The event that had the greatest impact on consciousness was the institution of “women’s Wednesdays,” in which men carried out women’s traditional household tasks. This initiative helped modify popular modes of thought previously shaped by mediaeval beliefs. It sought to make men more aware of the difficult conditions that women had to contend with every day in order to enable the family to live in decent conditions. Without such a change in thinking, the revolution cannot possibly embrace the population, since almost half of it now lives in conditions of servitude.
Many dikes were constructed to retain water, enabling the rural population to cultivate their land throughout the year and thereby increase their income. Ouagadougou, the capital, was transformed through the construction of new revolutionary housing developments and by an ambitious program to upgrade slum areas that had formerly been virtual ghettos.

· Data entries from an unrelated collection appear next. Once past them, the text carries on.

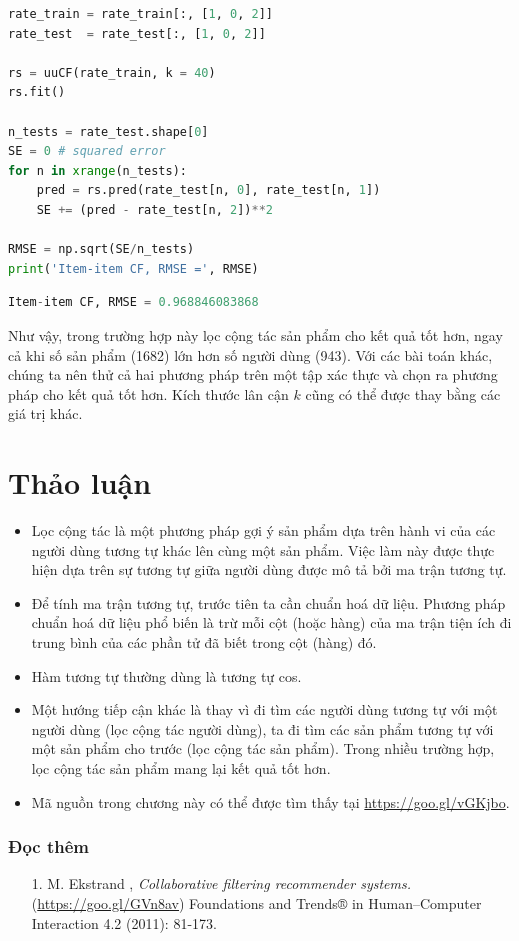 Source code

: \begin{lstlisting}[language=Python]
rate_train = rate_train[:, [1, 0, 2]]
rate_test  = rate_test[:, [1, 0, 2]]

rs = uuCF(rate_train, k = 40)
rs.fit()

n_tests = rate_test.shape[0]
SE = 0 # squared error
for n in xrange(n_tests):
    pred = rs.pred(rate_test[n, 0], rate_test[n, 1])
    SE += (pred - rate_test[n, 2])**2 

RMSE = np.sqrt(SE/n_tests)
print('Item-item CF, RMSE =', RMSE)
\end{lstlisting}
\kq 
\begin{lstlisting}[language=Python]
Item-item CF, RMSE = 0.968846083868
\end{lstlisting}
Như vậy, trong trường hợp này lọc cộng tác sản phẩm cho kết quả tốt
hơn, ngay cả khi số sản phẩm (1682) lớn hơn số người dùng (943).
Với các bài toán khác, chúng ta nên thử cả hai phương pháp trên một tập xác thực và chọn
ra phương pháp cho kết quả tốt hơn. Kích thước lân cận $k$ cũng có thể được thay bằng các giá trị khác. 
 
 
\section{Thảo luận}
\label{sec:24_discuss}
\begin{itemize}
    \item Lọc cộng tác là một phương pháp gợi ý sản phẩm dựa trên hành vi của các người dùng tương tự khác lên cùng một
    sản phẩm. Việc làm này được thực hiện dựa trên sự tương tự giữa người dùng được mô tả bởi ma trận tương tự.
 
    \item Để tính ma trận tương tự, trước tiên ta cần chuẩn hoá dữ
    liệu. Phương pháp chuẩn hoá dữ liệu phổ biến là trừ mỗi cột (hoặc hàng) của ma trận tiện ích đi trung bình của các phần tử đã biết trong cột (hàng) đó. 
 
    \item Hàm tương tự thường dùng là tương tự cos. 
 
    \item Một hướng tiếp cận khác là thay vì đi tìm các người dùng tương tự với một người dùng (lọc cộng tác người dùng), ta đi tìm các sản phẩm tương tự
    với một sản phẩm cho trước (lọc cộng tác sản phẩm). Trong nhiều trường hợp, lọc cộng tác sản phẩm mang lại kết quả tốt hơn. 


    \item Mã nguồn trong chương này có thể được tìm thấy tại \url{https://goo.gl/vGKjbo}.
\end{itemize}
 
 
\subsubsection{Đọc thêm}
\begin{enumerate}
    \item[1.] M. Ekstrand \etal, \textit{Collaborative filtering recommender systems.}
    (\url{https://goo.gl/GVn8av}) Foundations and Trends® in Human–Computer Interaction 4.2 (2011): 81-173.
\end{enumerate} 
 
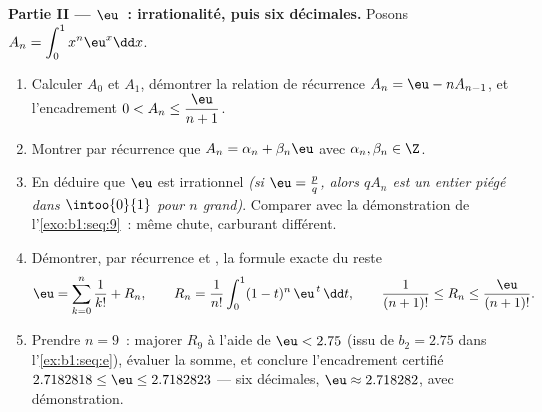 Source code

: \begin{problem}
\medskip
\noindent\textbf{Partie II --- $\eu$~: irrationalité, puis six
décimales.} Posons $A_n = \displaystyle\int_0^1 x^n \eu^x \dd x$.
\begin{enumerate}[resume]
  \item Calculer $A_0$ et $A_1$, démontrer la relation de récurrence
        $A_n = \eu - n A_{n-1}$, et l'encadrement $0 < A_n \leq
        \dfrac{\eu}{n+1}$.
  \item Montrer par récurrence que $A_n = \alpha_n + \beta_n \eu$
        avec $\alpha_n, \beta_n \in \Z$.
  \item En déduire que $\eu$ est irrationnel \emph{(si $\eu = \frac
        pq$, alors $q A_n$ est un entier piégé dans
        $\intoo{0}{1}$ pour $n$ grand)}. Comparer avec la
        démonstration de l'\cref{exo:b1:seq:9}~: même chute,
        carburant différent.
  \item Démontrer, par récurrence et , la
        formule exacte du reste
        \[
        \eu = \sum_{k=0}^{n} \frac{1}{k!} + R_n,
        \qquad
        R_n = \frac{1}{n!}\int_0^1 (1 - t)^n\,\eu^{\,t}\,\dd t,
        \qquad
        \frac{1}{(n+1)!} \leq R_n \leq \frac{\eu}{(n+1)!} .
        \]
  \item Prendre $n = 9$~: majorer $R_9$ à l'aide de $\eu < 2.75$
        (issu de $b_2 = 2.75$ dans l'\cref{ex:b1:seq:e}), évaluer la
        somme, et conclure l'encadrement certifié $2.7182818 \leq
        \eu \leq 2.7182823$ --- six décimales, $\eu \approx
        2.718282$, avec démonstration.
\end{enumerate}


\end{problem}
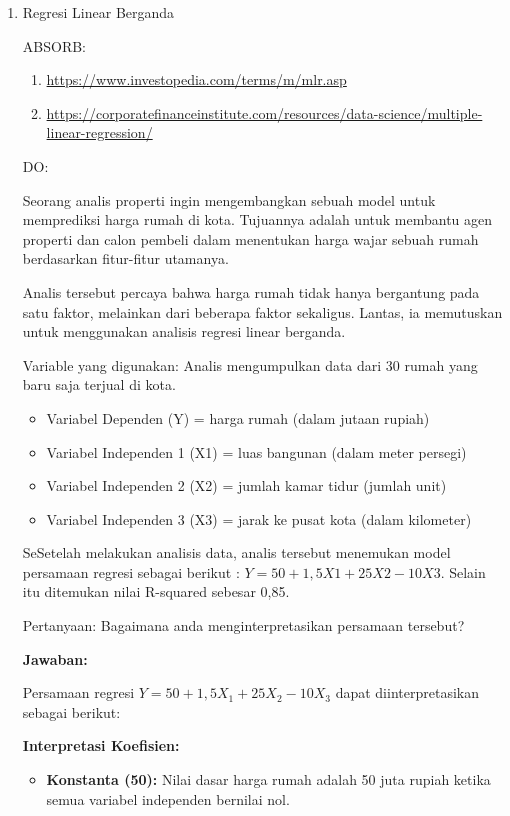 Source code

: \documentclass[a4paper]{article}
\begin{document}
\begin{enumerate}[itemsep=1em,leftmargin=*]
\begin{enumerate}
  \end{enumerate}

  \item Regresi Linear Berganda
  
  ABSORB:

  \begin{enumerate}
    \item \url{https://www.investopedia.com/terms/m/mlr.asp}
    \item \url{https://corporatefinanceinstitute.com/resources/data-science/multiple-linear-regression/}
  \end{enumerate}

  DO:

  Seorang analis properti ingin mengembangkan sebuah model untuk memprediksi harga rumah di kota. Tujuannya adalah untuk membantu agen properti dan calon pembeli dalam menentukan harga wajar sebuah rumah berdasarkan fitur-fitur utamanya.

  Analis tersebut percaya bahwa harga rumah tidak hanya bergantung pada satu faktor, melainkan dari beberapa faktor sekaligus. Lantas, ia memutuskan untuk menggunakan analisis regresi linear berganda.

  Variable yang digunakan:
  Analis mengumpulkan data dari 30 rumah yang baru saja terjual di kota.
  \begin{itemize}
    \item Variabel Dependen (Y) = harga rumah (dalam jutaan rupiah)
    \item Variabel Independen 1 (X1) = luas bangunan (dalam meter persegi)
    \item Variabel Independen 2 (X2) = jumlah kamar tidur (jumlah unit)
    \item Variabel Independen 3 (X3) = jarak ke pusat kota (dalam kilometer)
  \end{itemize}

  SeSetelah melakukan analisis data, analis tersebut menemukan model persamaan regresi sebagai berikut : \(Y = 50 + 1,5 X1 + 25 X2 - 10 X3\). Selain itu ditemukan nilai R-squared sebesar 0,85.

  Pertanyaan:
  Bagaimana anda menginterpretasikan persamaan tersebut?
  
  \textbf{Jawaban:}
  
  Persamaan regresi $Y = 50 + 1,5 X_1 + 25 X_2 - 10 X_3$ dapat diinterpretasikan sebagai berikut:
  
  \textbf{Interpretasi Koefisien:}
  \begin{itemize}
    \item \textbf{Konstanta (50):} Nilai dasar harga rumah adalah 50 juta rupiah ketika semua variabel independen bernilai nol.
    

\end{itemize}
\end{enumerate}
\end{document}
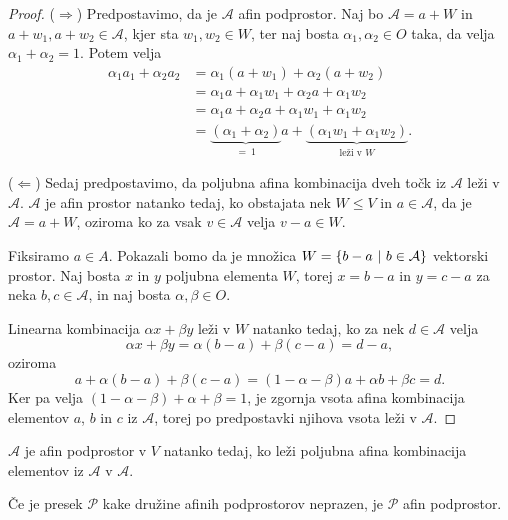 \begin{proof}
    ($\Rightarrow$)
    Predpostavimo, da je $\mathcal{A}$ afin podprostor.
    Naj bo $\mathcal{A} = a + W$ in $a + w_1, a + w_2 \in \mathcal{A}$, kjer sta $w_1, w_2 \in W$, ter naj bosta $\alpha_1, \alpha_2 \in O$ taka, da velja $\alpha_1 + \alpha_2 = 1$. Potem velja
    \begin{align*}
    \alpha_1 a_1 + \alpha_2 a_2 &= \alpha_1 (a + w_1) + \alpha_2 (a + w_2) \\
    &= \alpha_1 a + \alpha_1 w_1 + \alpha_2 a + \alpha_1 w_2 \\
    &= \alpha_1 a + \alpha_2 a + \alpha_1 w_1 + \alpha_1 w_2 \\
    &= \underbrace{(\alpha_1 + \alpha_2)}_{=\: 1} a + \underbrace{(\alpha_1 w_1 + \alpha_1 w_2)}_{\text{leži v $W$}}.
    \end{align*}

    ($\Leftarrow$)
    Sedaj predpostavimo, da poljubna afina kombinacija dveh točk iz $\mathcal{A}$ leži v $\mathcal{A}$.
    $\mathcal{A}$ je afin prostor natanko tedaj, ko obstajata nek $W \leq V$ in $a \in \mathcal{A}$, da je $\mathcal{A} = a + W$, oziroma ko za vsak $v \in \mathcal{A}$ velja $v - a \in W$.
    
    Fiksiramo $a \in A$. Pokazali bomo da je množica $W = \left\{b-a~\middle\vert~b \in \mathcal{A}\right\}$ vektorski prostor.
    Naj bosta $x$ in $y$ poljubna elementa $W$, torej $x = b - a$ in $y = c - a$ za neka $b, c \in \mathcal{A}$, in naj bosta $\alpha, \beta \in O$.
    
    Linearna kombinacija $\alpha x + \beta y$ leži v $W$ natanko tedaj, ko za nek $d \in \mathcal{A}$ velja
    \[
    \alpha x + \beta y = \alpha (b - a) + \beta (c - a) = d - a,
    \]
    oziroma
    \[
    a + \alpha (b - a) + \beta (c - a) = (1 - \alpha - \beta) a + \alpha b + \beta c = d.
    \]
    Ker pa velja $(1 - \alpha - \beta) + \alpha + \beta = 1$, je zgornja vsota afina kombinacija elementov $a$, $b$ in $c$ iz $\mathcal{A}$, torej po predpostavki njihova vsota leži v $\mathcal{A}$.
\end{proof}


\begin{posledica}
    $\mathcal{A}$ je afin podprostor v $V$ natanko tedaj, ko leži poljubna afina kombinacija elementov iz $\mathcal{A}$ v $\mathcal{A}$.
\end{posledica}

\begin{trditev}
    Če je presek $\mathcal{P}$ kake družine afinih podprostorov neprazen, je $\mathcal{P}$ afin podprostor.
\end{trditev}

As regards culture, the emergence of people’s theatre and cinema made it possible to rally the population for the tasks of national reconstruction.
This promising experience had a tragic conclusion: the assassination of Sankara and the end of the revolution in 1987. This outcome should lead us to reflect more deeply on the type of organizational framework needed to carry such a radical project for the transformation of African societies to a successful conclusion.
In our view, there is no way around the necessity of building a broad progressive alliance, based on the project of an alternative society carrying out a radical transformation of a capitalist and/or neocolonial society. To achieve this goal, we must break with the dogmatic positions that often obstruct efforts for consensus around what is essential. By unduly exaggerating such minor and/or secondary contradictions, such dogmatism contributes to undermining worthy initiatives, as in Burkina Faso and Grenada.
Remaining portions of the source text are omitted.